Cons of HVAC Technician Work Environment

Despite the many benefits of working in an HVAC career, there are some drawbacks you should consider to decide if it’s the right career path for you:

1) Physically Demanding

Being an HVAC technician is a very physically demanding job. Not only do you perform hands-on work most of the time, but a lot of the work is done on rooftops and in attic spaces where the air is not conditioned.

While some people may find this type of job appealing, others would prefer to work at a desk in a conditioned office.

2) Long Hours During Busy Season

The busy season for HVAC technicians is normally the summer, requiring long days of hands-on work during the hottest time of the year. Depending on where you live, your longest days may be in the sweltering heat of summer.

3) May Be On-Call

Working in the HVAC industry may mean being on call. Most people have home HVAC systems, meaning that if someone has issues with their system outside of normal work hours, you may need to be able to go over and fix it at a moment’s notice. This may pull you away from your family or friends at an inconvenient time, but as mentioned above, at least you know that it is to help someone else.

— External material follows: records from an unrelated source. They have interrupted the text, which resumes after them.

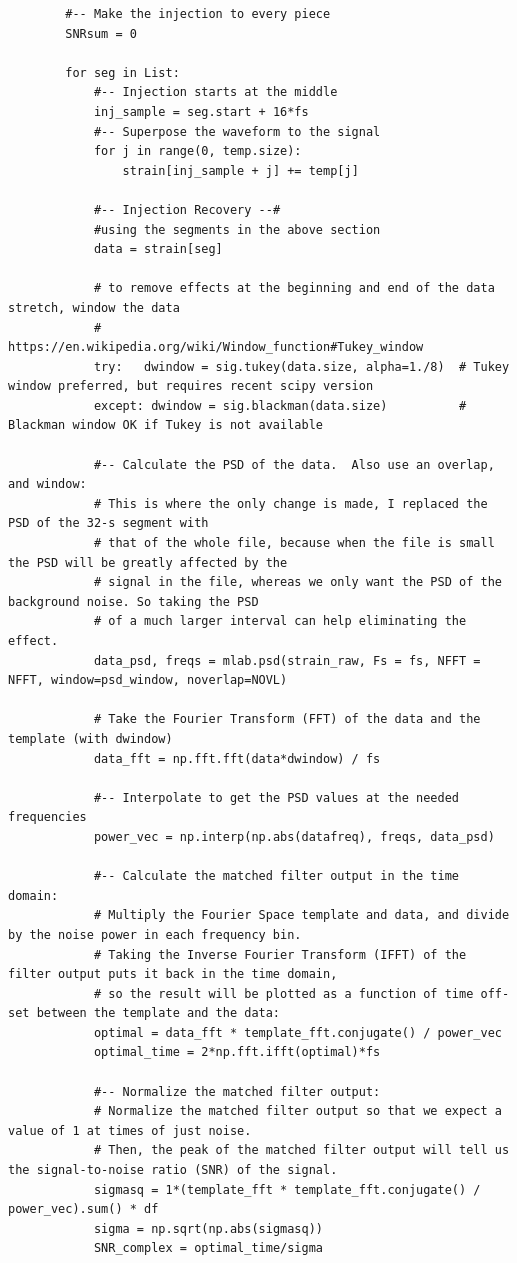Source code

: \documentclass[aps,prd,preprint]{revtex4}
\begin{document}
\begin{lstlisting}
        #-- Make the injection to every piece
        SNRsum = 0
        
        for seg in List:
            #-- Injection starts at the middle
            inj_sample = seg.start + 16*fs
            #-- Superpose the waveform to the signal
            for j in range(0, temp.size):
                strain[inj_sample + j] += temp[j]
                    
            #-- Injection Recovery --#
            #using the segments in the above section
            data = strain[seg]

            # to remove effects at the beginning and end of the data stretch, window the data
            # https://en.wikipedia.org/wiki/Window_function#Tukey_window
            try:   dwindow = sig.tukey(data.size, alpha=1./8)  # Tukey window preferred, but requires recent scipy version 
            except: dwindow = sig.blackman(data.size)          # Blackman window OK if Tukey is not available

            #-- Calculate the PSD of the data.  Also use an overlap, and window:
            # This is where the only change is made, I replaced the PSD of the 32-s segment with
            # that of the whole file, because when the file is small the PSD will be greatly affected by the
            # signal in the file, whereas we only want the PSD of the background noise. So taking the PSD
            # of a much larger interval can help eliminating the effect.
            data_psd, freqs = mlab.psd(strain_raw, Fs = fs, NFFT = NFFT, window=psd_window, noverlap=NOVL)

            # Take the Fourier Transform (FFT) of the data and the template (with dwindow)
            data_fft = np.fft.fft(data*dwindow) / fs

            #-- Interpolate to get the PSD values at the needed frequencies
            power_vec = np.interp(np.abs(datafreq), freqs, data_psd)

            #-- Calculate the matched filter output in the time domain:
            # Multiply the Fourier Space template and data, and divide by the noise power in each frequency bin.
            # Taking the Inverse Fourier Transform (IFFT) of the filter output puts it back in the time domain,
            # so the result will be plotted as a function of time off-set between the template and the data:
            optimal = data_fft * template_fft.conjugate() / power_vec
            optimal_time = 2*np.fft.ifft(optimal)*fs

            #-- Normalize the matched filter output:
            # Normalize the matched filter output so that we expect a value of 1 at times of just noise.
            # Then, the peak of the matched filter output will tell us the signal-to-noise ratio (SNR) of the signal.
            sigmasq = 1*(template_fft * template_fft.conjugate() / power_vec).sum() * df
            sigma = np.sqrt(np.abs(sigmasq))
            SNR_complex = optimal_time/sigma


\end{lstlisting}
\end{document}
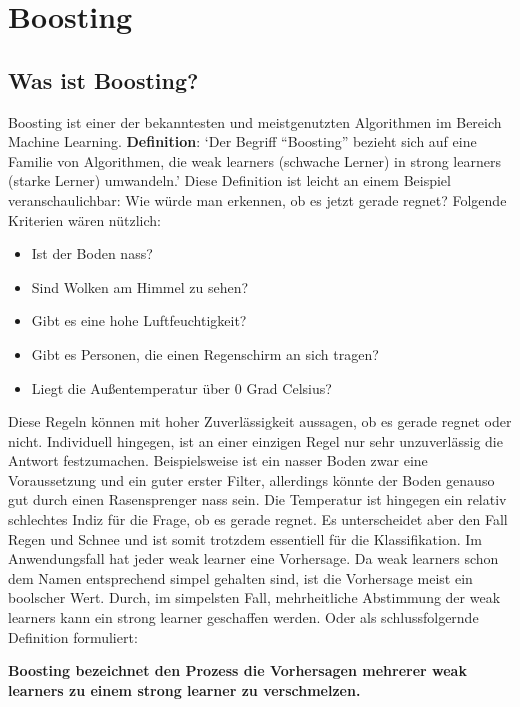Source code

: \section{Boosting}

\subsection{Was ist Boosting?}
Boosting ist einer der bekanntesten und meistgenutzten Algorithmen im Bereich Machine Learning. 
\textbf{Definition}: `Der Begriff ``Boosting'' bezieht sich auf eine Familie von Algorithmen, die weak learners (schwache Lerner) in strong learners (starke Lerner) umwandeln.'\cite{quickIntroBoostingAlgo}
\newline
\newline
Diese Definition ist leicht an einem Beispiel veranschaulichbar:
Wie würde man erkennen, ob es jetzt gerade regnet? Folgende Kriterien wären nützlich:
\begin{itemize}
    \item Ist der Boden nass?
    \item Sind Wolken am Himmel zu sehen?
    \item Gibt es eine hohe Luftfeuchtigkeit?
    \item Gibt es Personen, die einen Regenschirm an sich tragen?
    \item Liegt die Außentemperatur über 0 Grad Celsius?
\end{itemize}
Diese Regeln können mit hoher Zuverlässigkeit aussagen, ob es gerade regnet oder nicht. Individuell hingegen, ist an einer einzigen Regel nur sehr unzuverlässig die Antwort festzumachen.
\newline
\newline
Beispielsweise ist ein nasser Boden zwar eine Voraussetzung und ein guter erster Filter, allerdings könnte der Boden genauso gut durch einen Rasensprenger nass sein.
\newline
Die Temperatur ist hingegen ein relativ schlechtes Indiz für die Frage, ob es gerade regnet. Es unterscheidet aber den Fall Regen und Schnee und ist somit trotzdem essentiell für die Klassifikation.
\newline
\newline
Im Anwendungsfall hat jeder weak learner eine Vorhersage. Da weak learners schon dem Namen entsprechend simpel gehalten sind, ist die Vorhersage meist ein boolscher Wert. Durch, im simpelsten Fall, mehrheitliche Abstimmung der weak learners kann ein strong learner geschaffen werden.\cite*{quickIntroBoostingAlgo} Oder als schlussfolgernde Definition formuliert:
\begin{mdframed}
    \textbf{Boosting bezeichnet den Prozess die Vorhersagen mehrerer weak learners zu einem strong learner zu verschmelzen. }
\end{mdframed}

4) Takes Time to Learn HVAC

Although many HVAC companies pay employees while they learn, the pay is typically lower than that of a fully trained employee. Being that it is so extensive, HVAC training is not quick, and this may mean working for a lower than the desired salary for an extended period of time.

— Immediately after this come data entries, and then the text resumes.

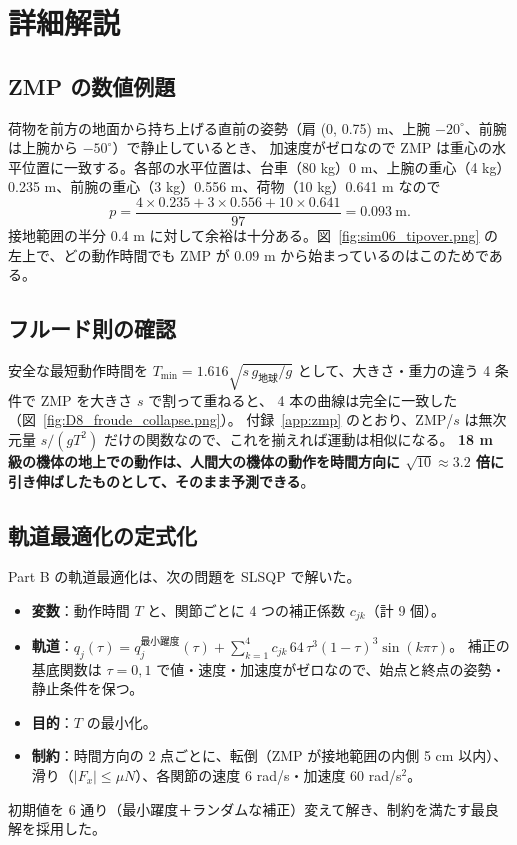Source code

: \section{詳細解説}

\subsection{ZMP の数値例題}

\begin{example}
荷物を前方の地面から持ち上げる直前の姿勢（肩 (0, 0.75) m、上腕 $-20^\circ$、前腕は上腕から $-50^\circ$）で静止しているとき、
加速度がゼロなので ZMP は重心の水平位置に一致する。各部の水平位置は、台車（80 kg）0 m、上腕の重心（4 kg）0.235 m、前腕の重心（3 kg）0.556 m、荷物（10 kg）0.641 m なので
\[
p = \frac{4\times0.235+3\times0.556+10\times0.641}{97} = 0.093\ \text{m}.
\]
接地範囲の半分 0.4 m に対して余裕は十分ある。図~\ref{fig:sim06_tipover.png} の左上で、どの動作時間でも ZMP が 0.09 m から始まっているのはこのためである。
\end{example}

\subsection{フルード則の確認}

安全な最短動作時間を $T_{\min} = 1.616\sqrt{s\,g_{\text{地球}}/g}$ として、大きさ・重力の違う 4 条件で ZMP を大きさ $s$ で割って重ねると、
4 本の曲線は完全に一致した（図~\ref{fig:D8_froude_collapse.png}）。
付録~\ref{app:zmp} のとおり、ZMP/$s$ は無次元量 $s/(gT^2)$ だけの関数なので、これを揃えれば運動は相似になる。
\textbf{18 m 級の機体の地上での動作は、人間大の機体の動作を時間方向に $\sqrt{10}\approx3.2$ 倍に引き伸ばしたものとして、そのまま予測できる}。



\subsection{軌道最適化の定式化}

Part B の軌道最適化は、次の問題を SLSQP で解いた。
\begin{itemize}
\item \textbf{変数}：動作時間 $T$ と、関節ごとに 4 つの補正係数 $c_{jk}$（計 9 個）。
\item \textbf{軌道}：$q_j(\tau) = q_j^{\text{最小躍度}}(\tau) + \sum_{k=1}^4 c_{jk}\,64\,\tau^3(1-\tau)^3\sin(k\pi\tau)$。
  補正の基底関数は $\tau=0,1$ で値・速度・加速度がゼロなので、始点と終点の姿勢・静止条件を保つ。
\item \textbf{目的}：$T$ の最小化。
\item \textbf{制約}：時間方向の 2 点ごとに、転倒（ZMP が接地範囲の内側 5 cm 以内）、滑り（$|F_x|\le\mu N$）、各関節の速度 6 rad/s・加速度 60 rad/s$^2$。
\end{itemize}
初期値を 6 通り（最小躍度＋ランダムな補正）変えて解き、制約を満たす最良解を採用した。

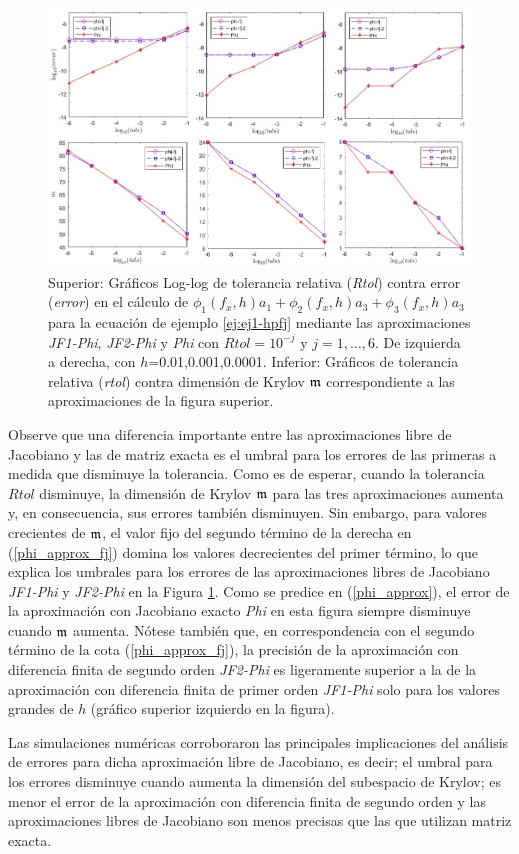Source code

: \begin{figure}[htb]
	\includegraphics[scale=0.57]{Graphics/kpfj-brusselator-em.jpg}
	\caption{Superior: Gráficos Log-log de tolerancia relativa (\textit{Rtol}) contra error (\textit{error}) en el cálculo de $\phi _{1}(f_x,h)a_{1}+\phi _{2}(f_x,h)a_{3}+\phi _{3}(f_x,h)a_{3}$ para la ecuación de ejemplo \ref{ej:ej1-hpfj} mediante las aproximaciones \textit{JF1-Phi}, \textit{JF2-Phi} y \textit{Phi} con $Rtol=10^{-j}$ y $j=1,\ldots,6$. De izquierda a derecha, con $h$=0.01,0.001,0.0001. Inferior: Gráficos de tolerancia relativa (\textit{rtol}) contra dimensión de Krylov $\mathfrak{m}$ correspondiente a las aproximaciones de la figura superior.}
	\label{fig:SumPhiBrusselator}
\end{figure}

Observe que una diferencia importante entre las aproximaciones libre de Jacobiano y las de matriz exacta es el umbral para los errores de las primeras a medida que disminuye la tolerancia. Como es de esperar, cuando la tolerancia $Rtol$ disminuye, la dimensión de Krylov $\mathfrak{m}$ para las tres aproximaciones aumenta y, en consecuencia, sus errores también disminuyen. Sin embargo, para valores crecientes de $\mathfrak{m}$, el valor fijo del segundo término de la derecha en (\ref{phi_approx_fj}) domina los valores decrecientes del primer término, lo que explica los umbrales para los errores de las aproximaciones libres de Jacobiano \textit{JF1-Phi} y \textit{JF2-Phi} en la Figura \ref{fig:SumPhiBrusselator}. Como se predice en (\ref{phi_approx}), el error de la aproximación con Jacobiano exacto \textit{Phi} en esta figura siempre disminuye cuando $\mathfrak{m}$ aumenta. Nótese también que, en correspondencia con el segundo término de la cota (\ref{phi_approx_fj}), la precisión de la aproximación con diferencia finita de segundo orden \textit{JF2-Phi} es ligeramente superior a la de la aproximación con diferencia finita de primer orden \textit{JF1-Phi} solo para los valores grandes de $h$ (gráfico superior izquierdo en la figura).

Las simulaciones numéricas corroboraron las principales implicaciones del análisis de errores para dicha aproximación libre de Jacobiano, es decir; el umbral para los errores disminuye cuando aumenta la dimensión del subespacio de Krylov; es menor el error de la aproximación con diferencia finita de segundo orden y  las aproximaciones libres de Jacobiano son menos precisas que las que utilizan matriz exacta.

Unfortunately, most companies cannot afford to pay a full HVAC technician salary while they are spending time and resources to train you. Learn more about HVAC technician education and training requirements here.

5) Some Safety Hazards

Another con to working as an HVAC technician is the safety hazards that come with the job. These hazards include but are not limited to working with high voltage equipment, working with hazardous refrigerants, and working at heights.

While working as an HVAC technician inherently comes with some hazards, if you follow your training and work smart, it is unlikely that you will be injured on the job.

6) May Have to Pay for Certifications Out of Pocket

Getting additional HVAC certifications is a great way to move up in the industry. Unfortunately, many companies will require you to pay for these certifications out of pocket. While this may hurt your wallet in the short term, additional certifications may allow you to earn more in the future, offsetting the costs.

7) Often Work Alone for Most of the Day

Another con of working as an HVAC technician is that you may be required to work alone. A lot of HVAC technician tasks are one-man jobs, requiring the technician to work in isolation much more than other types of jobs. While some people may enjoy long periods of isolation, others may find it boring and lonely.